21. As organizações operárias existem dentro do capitalismo. Elas não são modelo de uma nova sociedade, mas ferramentas para lutar para a construção de uma. Isso não é uma desculpa para não lidar firmemente contra todos os casos de assédio e abuso sexual, mas ao invés disso reconhecer que tais casos poderão ocorrer. É uma utopia imaginar que é possível criar um modelo socialista de sociedade dentro do capitalismo. Mesmo os setores com maior consciência de classe são produtos do capitalismo, entretanto, com todas as distorções na personalidade humana criadas por ele. Nós não podemos esperar que nossos membros – especialmente os novos membros – estejam totalmente formados com uma compreensão completa de todas as questões, incluindo o machismo. O objetivo dos socialistas e do movimento operário deve ser a de aumentar a compreensão de todas as questões ao longo do tempo, incluindo a opressão machista e tendo uma posição de enfrentamento a qualquer nível de assédio e abuso sexual.
22. Nós também devemos lutar por uma maior participação das mulheres nos espaços no CIT e no movimento operário como um todo. Primeira e principalmente esta é uma questão política. Ao adotar e lutar por um programa que é de interesse da mulher da classe trabalhadora, o movimento operário será mais atrativo para as mulheres entrarem nas nossas fileiras. Precisamos garantir que as discussões sobre perspectivas e programa incluam uma perspectiva socialista de gênero. Isso não significa que um programa correto irá – por si mesmo – superar o problema. Em todos os países a dupla opressão que sofre as mulheres significa que elas possuem um obstáculo extra a ser superado para militar, especialmente em períodos em que não há uma intensificação das lutas. Se isso é verdade para o movimento operário como um todo é ainda mais nos casos em que as mulheres aderem ao CIT, a qual é ainda relativamente pequena minoria revolucionária na sociedade. Particularmente nas sociedades em que a opressão das mulheres é mais brutal, é uma grande conquista construir um quadro feminino na organização, mesmo que sejam – até este momento – uma pequena minoria do partido.

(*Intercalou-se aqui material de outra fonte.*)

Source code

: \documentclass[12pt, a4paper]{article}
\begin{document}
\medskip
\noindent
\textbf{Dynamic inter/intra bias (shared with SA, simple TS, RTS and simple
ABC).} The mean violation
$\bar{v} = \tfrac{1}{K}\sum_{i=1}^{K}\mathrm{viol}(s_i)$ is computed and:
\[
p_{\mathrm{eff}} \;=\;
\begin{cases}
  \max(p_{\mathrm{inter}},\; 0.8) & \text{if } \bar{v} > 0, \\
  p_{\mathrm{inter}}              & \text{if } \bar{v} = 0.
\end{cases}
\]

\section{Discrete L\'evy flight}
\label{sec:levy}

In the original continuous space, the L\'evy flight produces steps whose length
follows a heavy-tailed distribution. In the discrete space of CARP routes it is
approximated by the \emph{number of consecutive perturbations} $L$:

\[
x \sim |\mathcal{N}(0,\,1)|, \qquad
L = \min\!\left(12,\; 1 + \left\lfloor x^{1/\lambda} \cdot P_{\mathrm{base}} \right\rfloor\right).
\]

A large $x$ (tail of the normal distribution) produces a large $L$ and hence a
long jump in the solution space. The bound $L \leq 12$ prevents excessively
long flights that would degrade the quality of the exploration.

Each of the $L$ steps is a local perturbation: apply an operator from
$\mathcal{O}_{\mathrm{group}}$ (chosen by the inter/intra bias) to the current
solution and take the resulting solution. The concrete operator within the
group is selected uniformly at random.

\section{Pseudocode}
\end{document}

23. Pode ser necessário em alguns momentos manter espaços separados de reunião de células/núcleos do partido para mulheres, particularmente novos membros, mas naturalmente isso deve ser sempre uma medida transicional com o objetivo de construir células/núcleos que envolve ambos homens e mulheres. Nós deveríamos nos esforçar para conseguir a metade de mulheres – ou mesmo a maioria como no atual Comitê Executivo da Inglaterra e Gales – nas direções dos organismos e células, nacional e internacional, em todos os níveis. Nós devemos lutar também para que camaradas mulheres joguem um papel de figura pública pelo CIT onde elas podem ser extremamente eficazes como o exemplo dos EUA e Irlanda. Entretanto estes objetivos não podem ser alcançados artificialmente, mas devem ter bases para o desenvolvimento do quadro feminino ao logo do tempo. Isso é crucial para que coloquemos esforços na formação política e na confiança das camaradas mulheres. As seções do CIT devem regularmente fazer um balanço e discutir que medidas podem ser tomadas para envolver mais mulheres na seção e sua direção.
24. A auto-organização da mulheres nos partidos de esquerda e movimento operário é muito importante para combater a ideia de que a opressão das mulheres é natural e para fortalecer a contribuição das mulheres para a luta de classes e ajudá-las a atingir seu pleno potencial. Isso pode ser feito através da organização de comissões ou setoriais de mulheres onde elas podem se reunir para discutir e formular políticas – específicas, bem como temas gerais do ponto de vista das mulheres. Isso cria um ambiente para que as mulheres se sintem mais confortáveis e fortalecer sua capacidade de intervir em outros lugares. Essas comissões não são órgãos de decisão. (São as células/núcleos, plenárias, direções eleitas e congressos que tomam as decisões.) As mulheres são a metade da classe trabalhadora, mas estão sub-representadas, especialmente nos órgãos dirigentes de partidos e sindicatos. Nós não acreditamos que vamos resolver este problema ou superar a discriminação contra as mulheres somente por essas medidas, mas eles podem ser de grande ajuda para envolver plenamente as mulheres na luta.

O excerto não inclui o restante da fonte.